Rendered images with source text
_ _ _ _
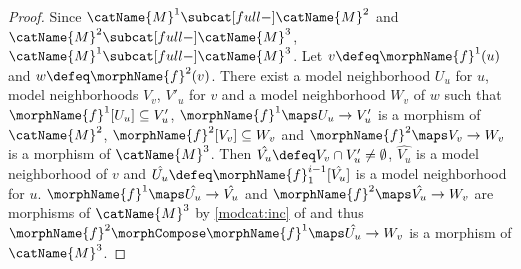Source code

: \documentclass{article}
\begin{document}
\begin{lemma}
\begin{proof}
Since $\catName{M}^1 \subcat[full-] \catName{M}^2$ and
$\catName{M}^2 \subcat[full-] \catName{M}^3$,
$\catName{M}^1 \subcat[full-] \catName{M}^3$.
Let  $v \defeq \morphName{f}^1(u)$ and
$w \defeq \morphName{f}^2(v)$. There exist a model neighborhood $U_u$
for $u$, model neighborhoods $V_v$, $V'_u$ for $v$ and a model
neighborhood $W_v$ of $w$ such that
$\morphName{f}^1[U_u] \subseteq V'_u$,
$\morphName{f}^1 \maps U_u \to V'_u$ is a morphism of $\catName{M}^2$,
$\morphName{f}^2[V_v] \subseteq W_v$ and
$\morphName{f}^2 \maps V_v \to W_v$ is a morphism of $\catName{M}^3$.
Then $\hat{V_u} \defeq V_v \cap V'_u \neq \emptyset$, $\hat{V_u}$ is a
model neighborhood of $v$ and
$\hat{U_u} \defeq \morphName{f}^{i-1}_1[\hat{V_u}]$ is a model
neighborhood for $u$.  $\morphName{f}^1 \maps \hat{U_u} \to \hat{V_u}$
and $\morphName{f}^2 \maps \hat{V_u} \to W_v$ are morphisms of
$\catName{M}^3$ by
{
  \showlabelsinline
  \cref{modcat:inc}
}
of  and thus
$\morphName{f}^2 \morphCompose \morphName{f}^1 \maps \hat{U_u} \to W_v$ is a
morphism of $\catName{M}^3$.
\end{proof}
\end{lemma}
\end{document}
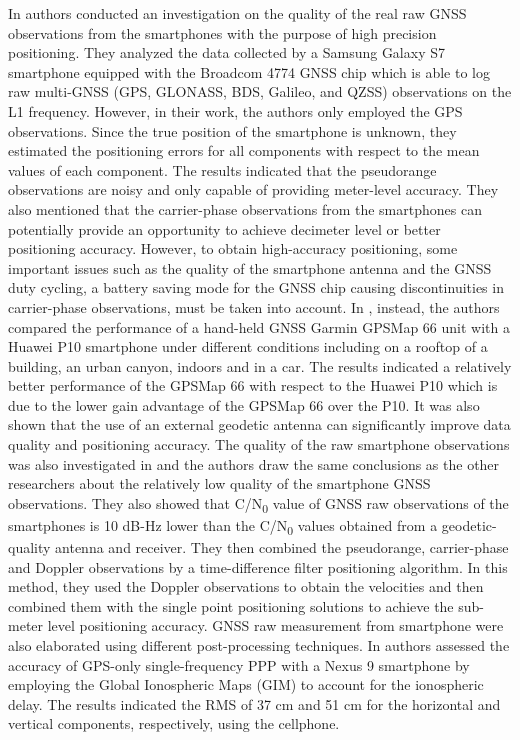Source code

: In \cite{banville2016} authors conducted an investigation on the quality of the real raw GNSS observations from the smartphones with the purpose of high precision positioning. They analyzed the data collected by a Samsung Galaxy S7 smartphone equipped with the Broadcom 4774 GNSS chip which is able to log raw multi-GNSS (GPS, GLONASS, BDS, Galileo, and QZSS) observations on the L1 frequency. However, in their work, the authors only employed the GPS observations. Since the true position of the smartphone is unknown, they estimated the positioning errors for all components with respect to the mean values of each component. The results indicated that the pseudorange
observations are noisy and only capable of providing meter-level accuracy. They also mentioned that the carrier-phase observations from the smartphones can potentially provide an opportunity to achieve decimeter level or better positioning accuracy. However, to obtain high-accuracy positioning, some important issues such as the quality of the smartphone antenna and the GNSS
duty cycling, a battery saving mode for the GNSS chip causing discontinuities in carrier-phase observations, must be taken into account.
In \cite{Lachapelle2018}, instead, the authors compared the performance of a hand-held GNSS Garmin GPSMap 66 unit with a Huawei P10 smartphone under different conditions including on a rooftop of a building, an urban canyon, indoors and in a car. The results indicated a relatively better performance of the GPSMap 66 with respect to the Huawei P10 which is due to the lower gain advantage of the GPSMap 66 over the P10. It was also shown that the use of an external geodetic antenna can significantly improve data quality and positioning accuracy.
The quality of the raw smartphone observations was also investigated in \cite{Zhang:2018} and the authors draw the same conclusions as the other researchers about the relatively low quality of the smartphone GNSS observations. They also showed that C/N\textsubscript{0} value of GNSS raw observations of the smartphones is 10 dB-Hz lower than the C/N\textsubscript{0} values obtained from a geodetic-quality antenna and receiver. They then combined the pseudorange, carrier-phase and Doppler observations by a time-difference filter positioning algorithm. In this method, they used the Doppler observations to obtain the velocities and then combined them with the single point positioning solutions to achieve the sub-meter level positioning accuracy.
GNSS raw measurement from smartphone were also elaborated using different post-processing techniques. In \cite{Gill2018} authors assessed the accuracy of GPS-only single-frequency PPP with a Nexus 9 smartphone by employing the Global Ionospheric Maps (GIM) to account for the ionospheric delay. The results indicated the RMS of 37 cm and 51 cm for the horizontal and vertical components, respectively, using the cellphone. 
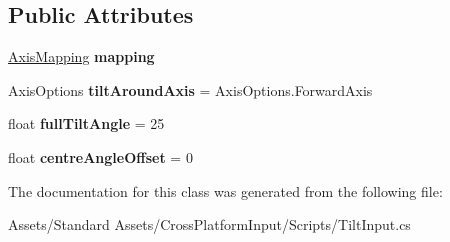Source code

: \subsection*{Public Attributes}
\begin{DoxyCompactItemize}
\item 
\hyperlink{class_unity_standard_assets_1_1_cross_platform_input_1_1_tilt_input_1_1_axis_mapping}{Axis\+Mapping} {\bfseries mapping}\hypertarget{class_unity_standard_assets_1_1_cross_platform_input_1_1_tilt_input_a825e259327ff4204d651876bb30d22f9}{}\label{class_unity_standard_assets_1_1_cross_platform_input_1_1_tilt_input_a825e259327ff4204d651876bb30d22f9}

\item 
Axis\+Options {\bfseries tilt\+Around\+Axis} = Axis\+Options.\+Forward\+Axis\hypertarget{class_unity_standard_assets_1_1_cross_platform_input_1_1_tilt_input_ad83fbef4affa001aab207586dd91e2e7}{}\label{class_unity_standard_assets_1_1_cross_platform_input_1_1_tilt_input_ad83fbef4affa001aab207586dd91e2e7}

\item 
float {\bfseries full\+Tilt\+Angle} = 25\hypertarget{class_unity_standard_assets_1_1_cross_platform_input_1_1_tilt_input_a92a6ef18b52f2409658b7a50037ac831}{}\label{class_unity_standard_assets_1_1_cross_platform_input_1_1_tilt_input_a92a6ef18b52f2409658b7a50037ac831}

\item 
float {\bfseries centre\+Angle\+Offset} = 0\hypertarget{class_unity_standard_assets_1_1_cross_platform_input_1_1_tilt_input_aac904601039bbf6561ee00f0d492c941}{}\label{class_unity_standard_assets_1_1_cross_platform_input_1_1_tilt_input_aac904601039bbf6561ee00f0d492c941}

\end{DoxyCompactItemize}


The documentation for this class was generated from the following file\+:\begin{DoxyCompactItemize}
\item 
Assets/\+Standard Assets/\+Cross\+Platform\+Input/\+Scripts/Tilt\+Input.\+cs\end{DoxyCompactItemize}

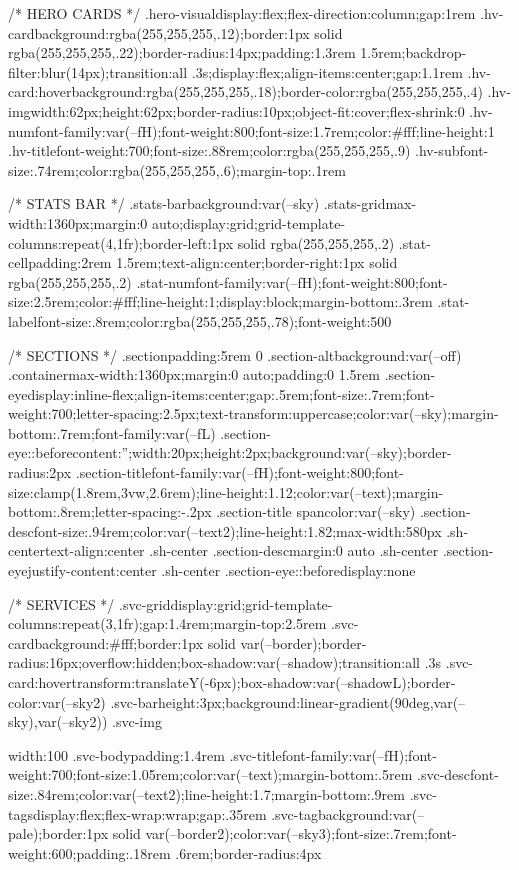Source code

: {{{{{{{{/* HERO CARDS */
.hero-visual{display:flex;flex-direction:column;gap:1rem}
.hv-card{background:rgba(255,255,255,.12);border:1px solid rgba(255,255,255,.22);border-radius:14px;padding:1.3rem 1.5rem;backdrop-filter:blur(14px);transition:all .3s;display:flex;align-items:center;gap:1.1rem}
.hv-card:hover{background:rgba(255,255,255,.18);border-color:rgba(255,255,255,.4)}
.hv-img{width:62px;height:62px;border-radius:10px;object-fit:cover;flex-shrink:0}
.hv-num{font-family:var(--fH);font-weight:800;font-size:1.7rem;color:#fff;line-height:1}
.hv-title{font-weight:700;font-size:.88rem;color:rgba(255,255,255,.9)}
.hv-sub{font-size:.74rem;color:rgba(255,255,255,.6);margin-top:.1rem}

/* STATS BAR */
.stats-bar{background:var(--sky)}
.stats-grid{max-width:1360px;margin:0 auto;display:grid;grid-template-columns:repeat(4,1fr);border-left:1px solid rgba(255,255,255,.2)}
.stat-cell{padding:2rem 1.5rem;text-align:center;border-right:1px solid rgba(255,255,255,.2)}
.stat-num{font-family:var(--fH);font-weight:800;font-size:2.5rem;color:#fff;line-height:1;display:block;margin-bottom:.3rem}
.stat-label{font-size:.8rem;color:rgba(255,255,255,.78);font-weight:500}

/* SECTIONS */
.section{padding:5rem 0}
.section-alt{background:var(--off)}
.container{max-width:1360px;margin:0 auto;padding:0 1.5rem}
.section-eye{display:inline-flex;align-items:center;gap:.5rem;font-size:.7rem;font-weight:700;letter-spacing:2.5px;text-transform:uppercase;color:var(--sky);margin-bottom:.7rem;font-family:var(--fL)}
.section-eye::before{content:'';width:20px;height:2px;background:var(--sky);border-radius:2px}
.section-title{font-family:var(--fH);font-weight:800;font-size:clamp(1.8rem,3vw,2.6rem);line-height:1.12;color:var(--text);margin-bottom:.8rem;letter-spacing:-.2px}
.section-title span{color:var(--sky)}
.section-desc{font-size:.94rem;color:var(--text2);line-height:1.82;max-width:580px}
.sh-center{text-align:center}
.sh-center .section-desc{margin:0 auto}
.sh-center .section-eye{justify-content:center}
.sh-center .section-eye::before{display:none}

/* SERVICES */
.svc-grid{display:grid;grid-template-columns:repeat(3,1fr);gap:1.4rem;margin-top:2.5rem}
.svc-card{background:#fff;border:1px solid var(--border);border-radius:16px;overflow:hidden;box-shadow:var(--shadow);transition:all .3s}
.svc-card:hover{transform:translateY(-6px);box-shadow:var(--shadowL);border-color:var(--sky2)}
.svc-bar{height:3px;background:linear-gradient(90deg,var(--sky),var(--sky2))}
.svc-img{width:100%
.svc-body{padding:1.4rem}
.svc-title{font-family:var(--fH);font-weight:700;font-size:1.05rem;color:var(--text);margin-bottom:.5rem}
.svc-desc{font-size:.84rem;color:var(--text2);line-height:1.7;margin-bottom:.9rem}
.svc-tags{display:flex;flex-wrap:wrap;gap:.35rem}
.svc-tag{background:var(--pale);border:1px solid var(--border2);color:var(--sky3);font-size:.7rem;font-weight:600;padding:.18rem .6rem;border-radius:4px}

}}}}}}}}}
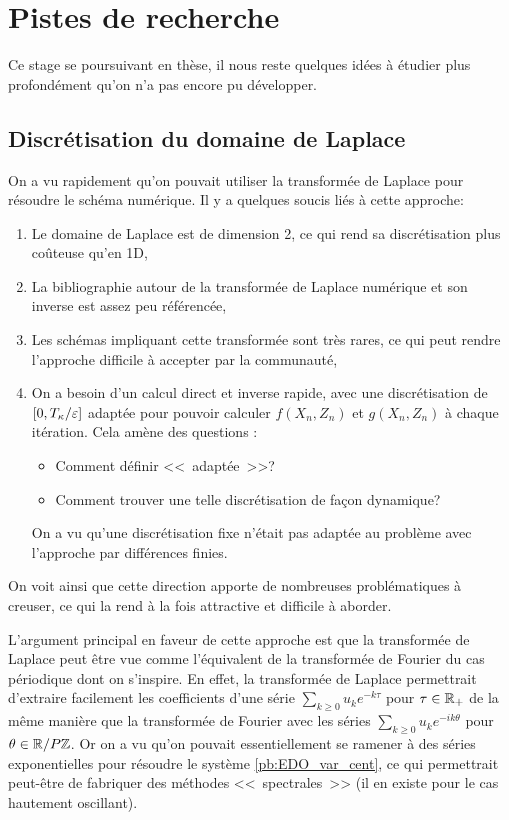 \section{Pistes de recherche}

Ce stage se poursuivant en thèse, il nous reste quelques idées à étudier plus profondément qu'on n'a pas encore pu développer. 

\subsection{Discrétisation du domaine de Laplace}

On a vu rapidement qu'on pouvait utiliser la transformée de Laplace pour résoudre le schéma numérique. Il y a quelques soucis liés à cette approche:
\begin{enumerate}
\item Le domaine de Laplace est de dimension 2, ce qui rend sa discrétisation plus coûteuse qu'en 1D,
\item La bibliographie autour de la transformée de Laplace numérique et son inverse est assez peu référencée, 
\item Les schémas impliquant cette transformée sont très rares, ce qui peut rendre l'approche difficile à accepter par la communauté, 
\item On a besoin d'un calcul direct et inverse rapide, avec une discrétisation de $[0,T_{\kappa}/\varepsilon]$ adaptée pour pouvoir calculer $f(X_n,Z_n)$ et $g(X_n,Z_n)$ à chaque itération. Cela amène des questions : 
\begin{itemize}
\item Comment définir <<~adaptée~>>? 
\item Comment trouver une telle discrétisation de façon dynamique? 
\end{itemize} 
On a vu qu'une discrétisation fixe n'était pas adaptée au problème avec l'approche par différences finies.
\end{enumerate}
On voit ainsi que cette direction apporte de nombreuses problématiques à creuser, ce qui la rend à la fois attractive et difficile à aborder. 

L'argument principal en faveur de cette approche est que la transformée de Laplace peut être vue comme l'équivalent de la transformée de Fourier du cas périodique dont on s'inspire. 
En effet, la transformée de Laplace permettrait d'extraire facilement les coefficients d'une série $\sum_{k\geq 0} u_k e^{-k\tau}$ pour $\tau\in\mathbb{R}_+$ de la même manière que la transformée de Fourier avec les séries $\sum_{k\geq 0} u_k e^{-ik\theta}$ pour $\theta\in\mathbb{R}/P\mathbb{Z}$. 
Or on a vu qu'on pouvait essentiellement se ramener à des séries exponentielles pour résoudre le système \eqref{pb:EDO_var_cent}, ce qui permettrait peut-être de fabriquer des méthodes <<~spectrales~>> (il en existe pour le cas hautement oscillant). 


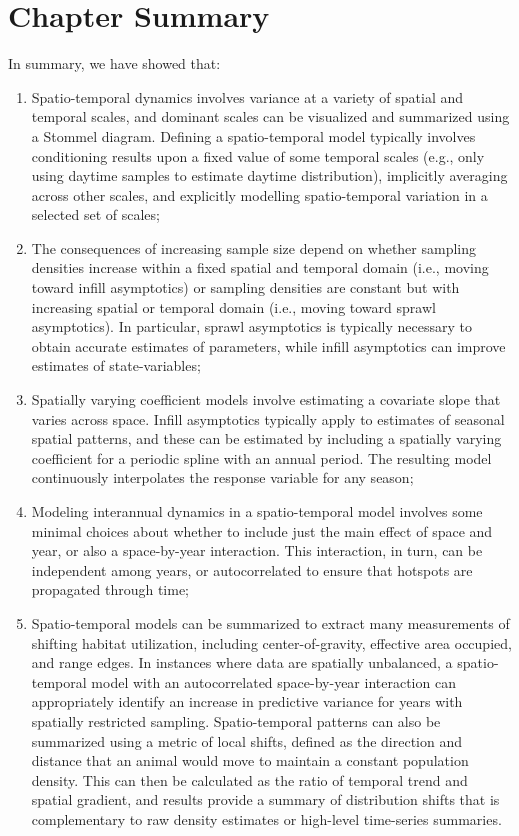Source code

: \section{Chapter Summary}

In summary, we have showed that:
\begin{enumerate}
    \item Spatio-temporal dynamics involves variance at a variety of spatial and temporal scales, and dominant scales can be visualized and summarized using a Stommel diagram.  Defining a spatio-temporal model typically involves conditioning results upon a fixed value of some temporal scales (e.g., only using daytime samples to estimate daytime distribution), implicitly averaging across other scales, and explicitly modelling spatio-temporal variation in a selected set of scales;
    
    \item The consequences of increasing sample size depend on whether sampling densities increase within a fixed spatial and temporal domain (i.e., moving toward infill asymptotics) or sampling densities are constant but with increasing spatial or temporal domain (i.e., moving toward sprawl asymptotics).  In particular, sprawl asymptotics is typically necessary to obtain accurate estimates of parameters, while infill asymptotics can improve estimates of state-variables;  
 
    \item Spatially varying coefficient models involve estimating a covariate slope that varies across space.  Infill asymptotics typically apply to estimates of seasonal spatial patterns, and these can be estimated by including a spatially varying coefficient for a periodic spline with an annual period.  The resulting model continuously interpolates the response variable for any season;  

    \item Modeling interannual dynamics in a spatio-temporal model involves some minimal choices about whether to include just the main effect of space and year, or also a space-by-year interaction.  This interaction, in turn, can be independent among years, or autocorrelated to ensure that hotspots are propagated through time;  
 
    \item Spatio-temporal models can be summarized to extract many measurements of shifting habitat utilization, including center-of-gravity, effective area occupied, and range edges. In instances where data are spatially unbalanced, a spatio-temporal model with an autocorrelated space-by-year interaction can appropriately identify an increase in predictive variance for years with spatially restricted sampling.  Spatio-temporal patterns can also be summarized using a metric of local shifts, defined as the direction and distance that an animal would move to maintain a constant population density.  This can then be calculated as the ratio of temporal trend and spatial gradient, and results provide a summary of distribution shifts that is complementary to raw density estimates or high-level time-series summaries.  
\end{enumerate}

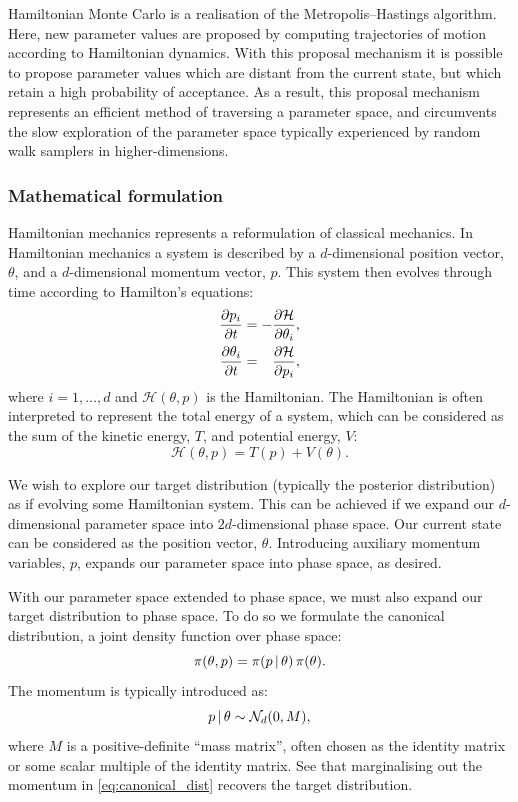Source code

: Hamiltonian Monte Carlo is a realisation of the Metropolis--Hastings algorithm.
Here, new parameter values are proposed by computing trajectories of motion
according to Hamiltonian dynamics. With this proposal mechanism it is possible
to propose parameter values which are distant from the current state, but which
retain a high probability of acceptance. As a result, this proposal mechanism
represents an efficient method of traversing a parameter space, and circumvents
the slow exploration of the parameter space typically experienced by random
walk samplers in higher-dimensions.

\subsubsection{Mathematical formulation}

Hamiltonian mechanics represents a reformulation of classical mechanics. In
Hamiltonian mechanics a  system is described by a $d$-dimensional position
vector, $\theta$, and a $d$-dimensional momentum vector, $p$. This system then
evolves through time according to Hamilton's equations:
\begin{align}
  \begin{split}
    \pdv{p_i}{t}      &= - \pdv{\mathcal{H}}{\theta_i},      \\
    \pdv{\theta_i}{t} &= \hphantom{-} \pdv{\mathcal{H}}{p_i},
  \end{split}
\end{align}
where $i=1,\ldots,d$ and $\mathcal{H}(\theta,  p)$ is the Hamiltonian. The
Hamiltonian is often interpreted to represent the total energy of a system,
which can be considered as the sum of the kinetic energy, $T$, and potential
energy, $V$:
\begin{equation}
  \label{eq:hamiltonian_decomp}
  \mathcal{H}(\theta, p) = T(p) + V(\theta).
\end{equation}

We wish to explore our target distribution (typically the posterior
distribution) as if evolving some Hamiltonian system. This can be achieved if
we expand our $d$-dimensional parameter space into $2d$-dimensional phase
space. Our current state can be considered as the position vector, $\theta$.
Introducing auxiliary momentum variables, $p$, expands our parameter space into
phase space, as desired.

With our parameter space extended to phase space, we must also expand our
target distribution to phase space. To do so we formulate the canonical
distribution, a joint density function over phase space:
\begin{equation}
  \label{eq:canonical_dist}
  \pi(\theta, p) = \pi(p \,|\,\theta) \, \pi(\theta).
\end{equation}
The momentum is typically introduced as:
\begin{equation}
  p \,|\, \theta \sim \mathcal{N}_d(0, M),
\end{equation}
where $M$ is a positive-definite ``mass matrix'', often chosen as the identity
matrix or some scalar multiple of the identity matrix. See that marginalising
out the momentum in \cref{eq:canonical_dist} recovers the target distribution.

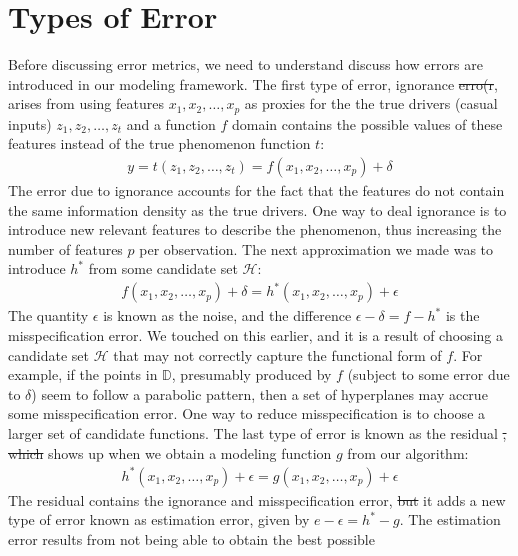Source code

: \documentclass[12pt]{article}
\providecommand{\DIFaddtex}[1]{{\protect\color{blue}\uwave{#1}}} %
\providecommand{\DIFdeltex}[1]{{\protect\color{red}\sout{#1}}}                      %
\providecommand{\DIFaddbegin}{} %
\providecommand{\DIFaddend}{} %
\providecommand{\DIFdelbegin}{} %
\providecommand{\DIFdelend}{} %
\providecommand{\DIFadd}[1]{\texorpdfstring{\DIFaddtex{#1}}{#1}} %
\providecommand{\DIFdel}[1]{\texorpdfstring{\DIFdeltex{#1}}{}} %
\begin{document}
	\section{Types of Error}
	Before discussing error metrics, we need to understand discuss how errors
	are introduced in our modeling framework. The first type of error, ignorance
	\DIFdelbegin \DIFdel{erro(r}\DIFdelend \DIFaddbegin \DIFadd{error}\DIFaddend , arises from using features $x_1,x_2,\ldots,x_p$ as proxies for
	the the true drivers (casual inputs) $z_1,z_2,\ldots,z_t$ and a function
	$f$ domain contains the possible values of these features instead of
	the true phenomenon function $t$:
	\begin{align*}
		y = t(z_1,z_2,\ldots,z_t)=f(x_1,x_2,\ldots,x_p) +\delta
	\end{align*}
	The error due to ignorance accounts for the fact that the features do not
	contain the same information density as the true drivers. One way to
	deal ignorance is to introduce new relevant features to describe the
	phenomenon, thus increasing the number of features $p$ per observation.
	The next approximation we made was to introduce $h^*$ from some candidate
	set $\mathcal{H}$:
	\begin{align*}
		f(x_1,x_2,\ldots,x_p) + \delta = h^*(x_1,x_2,\ldots,x_p) + \epsilon
	\end{align*}
	The quantity $\epsilon$ is known as the noise, and the difference
	$\epsilon-\delta=f-h^*$ is the misspecification error. We touched on this
	earlier, and it is a result of choosing a candidate set $\mathcal{H}$ that
	may not correctly capture the functional form of $f$. For example, if the
	points in $\mathbb{D}$, presumably produced by $f$ (subject to some error
	due to $\delta$) seem to follow a parabolic pattern, then a set of
	hyperplanes may accrue some misspecification error. One way to reduce
	misspecification is to choose a larger set of candidate functions.
	The last type of error is known as the residual \DIFdelbegin \DIFdel{, which }\DIFdelend \DIFaddbegin \DIFadd{error, and }\DIFaddend shows up when we obtain a modeling function $g$ from our algorithm:
	\begin{align*}
		h^*(x_1,x_2,\ldots,x_p) + \epsilon = g(x_1,x_2,\ldots,x_p) + \epsilon
	\end{align*}
	The residual contains the ignorance and misspecification error, \DIFdelbegin \DIFdel{but }\DIFdelend \DIFaddbegin \DIFadd{and }\DIFaddend it
	adds a new type of error known as estimation error, given by $e-\epsilon = h^*-g$.
	The estimation error results from not being able to obtain the best possible
\end{document}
_ _ _ _
> **What to work on**: Wherever the string "morphName" occurs in the records above, copy that line.

> **Response**:
Let  $v \defeq \morphName{f}^1(u)$ and
$w \defeq \morphName{f}^2(v)$. There exist a model neighborhood $U_u$
$\morphName{f}^1[U_u] \subseteq V'_u$,
$\morphName{f}^1 \maps U_u \to V'_u$ is a morphism of $\catName{M}^2$,
$\morphName{f}^2[V_v] \subseteq W_v$ and
$\morphName{f}^2 \maps V_v \to W_v$ is a morphism of $\catName{M}^3$.
$\hat{U_u} \defeq \morphName{f}^{i-1}_1[\hat{V_u}]$ is a model
neighborhood for $u$.  $\morphName{f}^1 \maps \hat{U_u} \to \hat{V_u}$
and $\morphName{f}^2 \maps \hat{V_u} \to W_v$ are morphisms of
$\morphName{f}^2 \morphCompose \morphName{f}^1 \maps \hat{U_u} \to W_v$ is a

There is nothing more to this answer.